The traditional approach to transforming XML documents is a three-step pipeline: validate, transform, validate. (Sometimes, of course, one or both of the validation steps is omitted.) Architectural forms, a feature first of the SGML-based hypermedia standard HyTime and then of SGML itself, made use of a combination of enhancements to DTDs and annotations in source documents to allow a two-step pipeline for certain simple transformations. In this pipeline, a valid SGML document could be automatically transformed using a specialized SGML parser, called an architectural engine (AE), into another SGML document valid against a more general DTD known as the meta-DTD. This permitted document creators to conform to a general document architecture without having to constrain their own documents to every detail of a specific schema.

However, DTDs have not seen wide uptake in the XML world, and the few XML architectural engines that have been built have conformed more to the letter than to the spirit of architectural forms. The emphasis has been on the creation of comprehensive and complex schemas which attempt simultaneously to serve local needs and the needs of interchange.

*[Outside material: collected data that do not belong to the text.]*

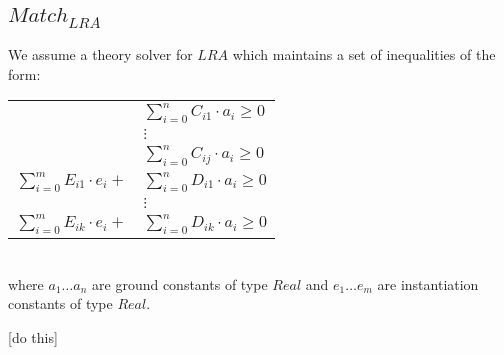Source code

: \documentclass{llncs}
\begin{document}
\begin{comment}

We claim that the relevant subset of substitutions $E$-matching produces can be thought of as a special case of $Match_{EUF}$.
That is, $Match_{EUF}$ is equivalent to $E$-matching if we restrict ourselves to
[do this]
\end{comment}

\subsection{$Match_{LRA}$}

We assume a theory solver for $LRA$ which maintains a set of inequalities of the form:

\begin{tabular}{rl}
 & $\displaystyle\sum\limits_{i=0}^n C_{i1} \cdot a_i \geq 0$ \\
 & $\vdots$ \\
 & $\displaystyle\sum\limits_{i=0}^n C_{ij} \cdot a_i \geq 0$ \\
 $\displaystyle\sum\limits_{i=0}^m E_{i1} \cdot e_i +$ & $\displaystyle\sum\limits_{i=0}^n D_{i1} \cdot a_i \geq 0$ \\
 & $\vdots$ \\
 $\displaystyle\sum\limits_{i=0}^m E_{ik} \cdot e_i +$ & $\displaystyle\sum\limits_{i=0}^n D_{ik} \cdot a_i \geq 0$ \\
 \end{tabular} \\

where $a_1 \ldots a_n$ are ground constants of type $Real$ and $e_1 \ldots e_m$ are instantiation constants of type $Real$.

[do this]
\end{document}
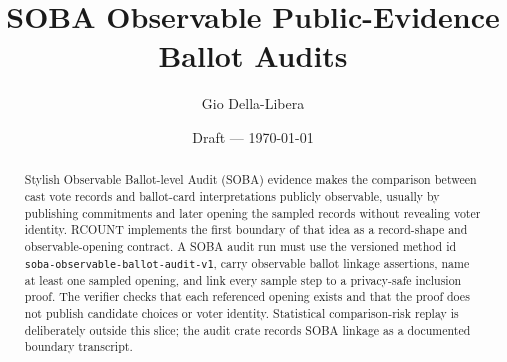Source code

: \documentclass[12pt]{article}
\title{SOBA Observable Public-Evidence Ballot Audits}
\author{Gio Della-Libera}
\date{Draft --- \today}
\begin{document}
\maketitle

\begin{abstract}
Stylish Observable Ballot-level Audit (SOBA) evidence makes the comparison
between cast vote records and ballot-card interpretations publicly observable,
usually by publishing commitments and later opening the sampled records without
revealing voter identity. RCOUNT implements the first boundary of that idea as
a record-shape and observable-opening contract. A SOBA audit run must use the
versioned method id \texttt{soba-observable-ballot-audit-v1}, carry observable
ballot linkage assertions, name at least one sampled opening, and link every
sample step to a privacy-safe inclusion proof. The verifier checks that each
referenced opening exists and that the proof does not publish candidate choices
or voter identity. Statistical comparison-risk replay is deliberately outside
this slice; the audit crate records SOBA linkage as a documented boundary
transcript.
\end{abstract}








\nocite{rcount-overview-2026,rcount-v4-2026}


\end{document}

Such schemas are usually arrived at by difficult, lengthy, and highly political negotiations between interested parties, with victory often going to the participants with the greatest weight of Sitzfleisch rather than the best ideas.

This paper describes an attempt to return to those thrilling days of yesteryear by providing a modern equivalent of SGML architectural engines. In principle any grammar-based schema language such as XML Schema or RELAX NG would be suitable for the methods outlined here. However, the software development (still very much a work in progress as of this writing) is using the much simpler Examplotron schema language. Examplotron is not well-known or much used in the XML environment, but I believe it to be extremely suitable to the stripped-down MicroXML environment in which I am now primarily interested. Since most people don't know Examplotron, I have written the paper to be accessible to anyone who can read simple DTD declarations.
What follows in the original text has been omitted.